Whether or not the FBI was really as baffled and helpless as they portrayed themselves in the San Bernardino iPhone case, it’s certainly known that the bureau has extensive hacking capabilities. Details are sketchy, but for many years the FBI has had the capability to do things like hack computers and log keystrokes using programs with names like Carnivore and Magic Lantern. Indeed, similar tools are becoming increasingly accessible, and not only to government, as the FBI recently acknowledged in an advisory regarding a wireless keylogger made to look like a USB charger which has actually been around for over a year.

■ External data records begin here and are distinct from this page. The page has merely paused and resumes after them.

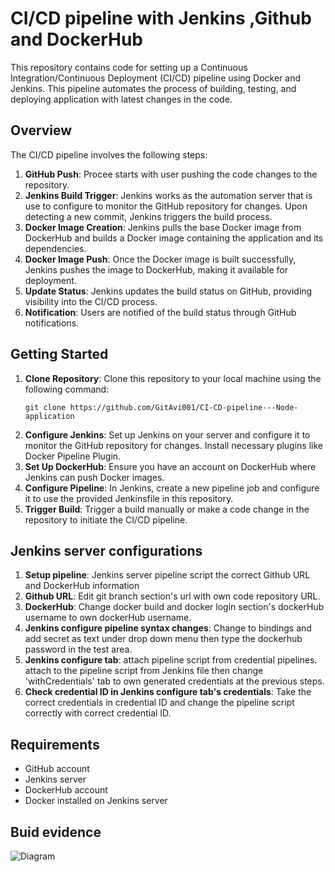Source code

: # CI/CD pipeline with Jenkins ,Github and DockerHub


This repository contains code for setting up a Continuous Integration/Continuous Deployment (CI/CD) pipeline using Docker and Jenkins. This pipeline automates the process of building, testing, and deploying application with latest changes in the code.

## Overview

The CI/CD pipeline involves the following steps:

1. **GitHub Push**: Procee starts with user pushing the code changes to the repository.
2. **Jenkins Build Trigger**: Jenkins works as the automation server that is use to configure to monitor the GitHub repository for changes. Upon detecting a new commit, Jenkins triggers the build process.
3. **Docker Image Creation**: Jenkins pulls the base Docker image from DockerHub and builds a Docker image containing the application and its dependencies.
4. **Docker Image Push**: Once the Docker image is built successfully, Jenkins pushes the image to DockerHub, making it available for deployment.
5. **Update Status**: Jenkins updates the build status on GitHub, providing visibility into the CI/CD process.
6. **Notification**: Users are notified of the build status through GitHub notifications.

## Getting Started

1. **Clone Repository**: Clone this repository to your local machine using the following command:
   ```
   git clone https://github.com/GitAvi001/CI-CD-pipeline---Node-application
   ```
2. **Configure Jenkins**: Set up Jenkins on your server and configure it to monitor the GitHub repository for changes. Install necessary plugins like Docker Pipeline Plugin.
3. **Set Up DockerHub**: Ensure you have an account on DockerHub where Jenkins can push Docker images. 
4. **Configure Pipeline**: In Jenkins, create a new pipeline job and configure it to use the provided Jenkinsfile in this repository.
5. **Trigger Build**: Trigger a build manually or make a code change in the repository to initiate the CI/CD pipeline.

## Jenkins server configurations

1. **Setup pipeline**: Jenkins server pipeline script the correct Github URL and DockerHub information
2. **Github URL**: Edit git branch section's url with own code repository URL.
3. **DockerHub**: Change docker build and docker login section's dockerHub username to own dockerHub username.
4. **Jenkins configure pipeline syntax changes**: Change to bindings and add secret as text under drop down menu then type the dockerhub password in the test area.
5. **Jenkins configure tab**: attach pipeline script from credential pipelines. attach to the pipeline script from Jenkins file then change 'withCredentials' tab to own generated credentials at the previous steps.
6. **Check credential ID in Jenkins configure tab's credentials**: Take the correct credentials in credential ID and change the pipeline script correctly with correct credential ID.

## Requirements

- GitHub account
- Jenkins server
- DockerHub account
- Docker installed on Jenkins server

## Buid evidence
![Diagram](images/Diagram.png)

Those of us without the proper security clearances may have little chance of discovering the full extent of federal law enforcement’s current hacking powers, but it’s known that they are hungry for more. The Supreme Court in late April approved changes to Rule 41 of the Federal Rules of Criminal Procedure, which will massively expand the government’s surveillance and hacking capabilities unless Congress takes action to prevent the rule from taking effect in December. The Electronic Frontier Foundation has denounced the rule changes, and Senators Ron Wyden (D-Oregon) and Rand Paul (R-Kentucky) last week introduced a bill they’re calling the Stop Mass Hacking Act to prevent them from coming into effect.
Meanwhile, it was reported yesterday that Apple has re-hired Jon Callas, a cryptography expert who formerly worked for the company and is a co-founder in his own right of the encrypted communications companies PGP Corporation and Silent Circle. Callas is reportedly opposed to the government being able to compel companies to break their own encryption.
“But he has also said he supports a compromise proposal under which law enforcement officials with a court order can take advantage of undisclosed software vulnerabilities to hack into tech systems, as long as they disclose the vulnerabilities afterwards so they can be patched,” according to Reuters. How Callas may facilitate such a compromise proposal, or what, exactly, he will be doing for Apple, is unclear.
“Apple declined to detail his new role,” Reuters reports, “and Callas declined to comment.”